I figured once I get the data extracted onto a network file system I can begin to think about more complicated things like rotation or offsite backup.

Backing up Postgres: Prior Art for

In the order of the Google God’s have provided.

The first hit is pretty straight forward: Rinor Maloku postgres-backup-container does the job by installing the Postgres tools on an Alpine image and dumps it to a volume. From the aks directory I am guessing their typical approach is to use it on an Azure network. Rinor Maloku actually published an article on how to use the container in Kubernetes with CronJobs which is pretty awesome. Even walks through rolling your own.

pgHoard looks really cool however it does not look Docker native at all. Gorgias produced a decent article on adapting it to work. I will keep this one in mind for future work.

KubeDB is definitely Kubernetes native. Looks like the primary approach is to use Custom Resource Definitinos (CRDs) to achieve it. According to the documentation the system does not support Postgres 12 yet. Streaming standbys are definitely cool however none of my services are that heavily used yet.

StackOverflow has quiet a few k8s questions. I take this as a sign of the DevOps movement breaking down barriers however that might still be optimistic. We will not know until the next generation of developers come along to reinvent the wheels. The main recommendation is to use kubectl exec into the contianer. I would really like to avoid breaking the containers seal and also be able to backup instances not running in Postgres.

Crunchy Data is another Kubernetes native solution. This does require using their operator which is fine however fails my primary goal of being able to backup both in-cluster and out-of cluster Postgres instnaces. I might steal the idea of building a command or subcommand to capture a backup but I think I am dreaming of a distant future there. For CI I would definitely like to take a backup before upgrading a deployment though.
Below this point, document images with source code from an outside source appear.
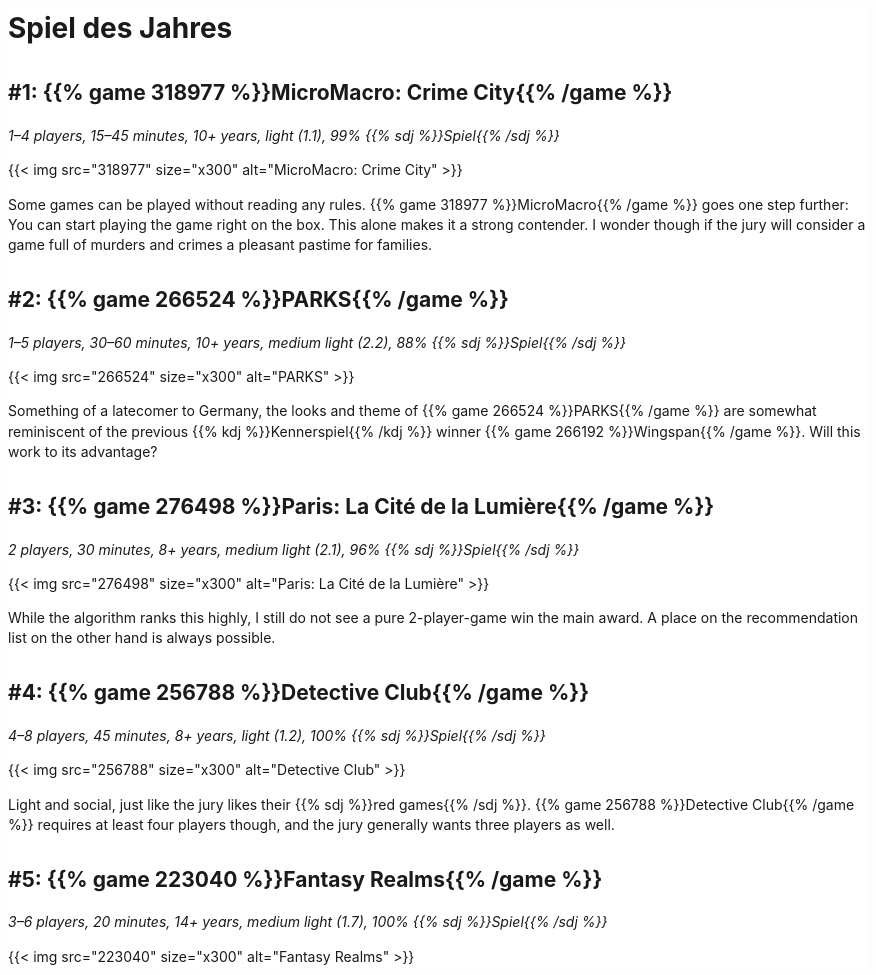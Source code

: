 # Spiel des Jahres


## #1: {{% game 318977 %}}MicroMacro: Crime City{{% /game %}}

*1–4 players, 15–45 minutes, 10+ years, light (1.1), 99% {{% sdj %}}Spiel{{% /sdj %}}*

{{< img src="318977" size="x300" alt="MicroMacro: Crime City" >}}

Some games can be played without reading any rules. {{% game 318977 %}}MicroMacro{{% /game %}} goes one step further: You can start playing the game right on the box. This alone makes it a strong contender. I wonder though if the jury will consider a game full of murders and crimes a pleasant pastime for families.


## #2: {{% game 266524 %}}PARKS{{% /game %}}

*1–5 players, 30–60 minutes, 10+ years, medium light (2.2), 88% {{% sdj %}}Spiel{{% /sdj %}}*

{{< img src="266524" size="x300" alt="PARKS" >}}

Something of a latecomer to Germany, the looks and theme of {{% game 266524 %}}PARKS{{% /game %}} are somewhat reminiscent of the previous {{% kdj %}}Kennerspiel{{% /kdj %}} winner {{% game 266192 %}}Wingspan{{% /game %}}. Will this work to its advantage?


## #3: {{% game 276498 %}}Paris: La Cité de la Lumière{{% /game %}}

*2 players, 30 minutes, 8+ years, medium light (2.1), 96% {{% sdj %}}Spiel{{% /sdj %}}*

{{< img src="276498" size="x300" alt="Paris: La Cité de la Lumière" >}}

While the algorithm ranks this highly, I still do not see a pure 2-player-game win the main award. A place on the recommendation list on the other hand is always possible.


## #4: {{% game 256788 %}}Detective Club{{% /game %}}

*4–8 players, 45 minutes, 8+ years, light (1.2), 100% {{% sdj %}}Spiel{{% /sdj %}}*

{{< img src="256788" size="x300" alt="Detective Club" >}}

Light and social, just like the jury likes their {{% sdj %}}red games{{% /sdj %}}. {{% game 256788 %}}Detective Club{{% /game %}} requires at least four players though, and the jury generally wants three players as well.


## #5: {{% game 223040 %}}Fantasy Realms{{% /game %}}

*3–6 players, 20 minutes, 14+ years, medium light (1.7), 100% {{% sdj %}}Spiel{{% /sdj %}}*

{{< img src="223040" size="x300" alt="Fantasy Realms" >}}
Joel Saunders documents a method to backup and restore the database using kbuectl exec which is great. Looks more rudimentary than Rinor Maloku’s approach.

Prakarsh has a more complete example of how to upload artifacts to an object store like S3. This is a great eaxmple of using of a complete CronJob to get it done and going.

Looks like the best approach might be to base my container on Rinor Maloku’s example repository. Given the sensitivity of the data plus the need to ensure it’s compatible with Postgres 12 I am going to build off of his work. The biggest challenge might be manually triggering runs however I might be able to get away with the trick Crafty Pengiun’s use. Feels a bit janky though for pre-deployment data checkpoints.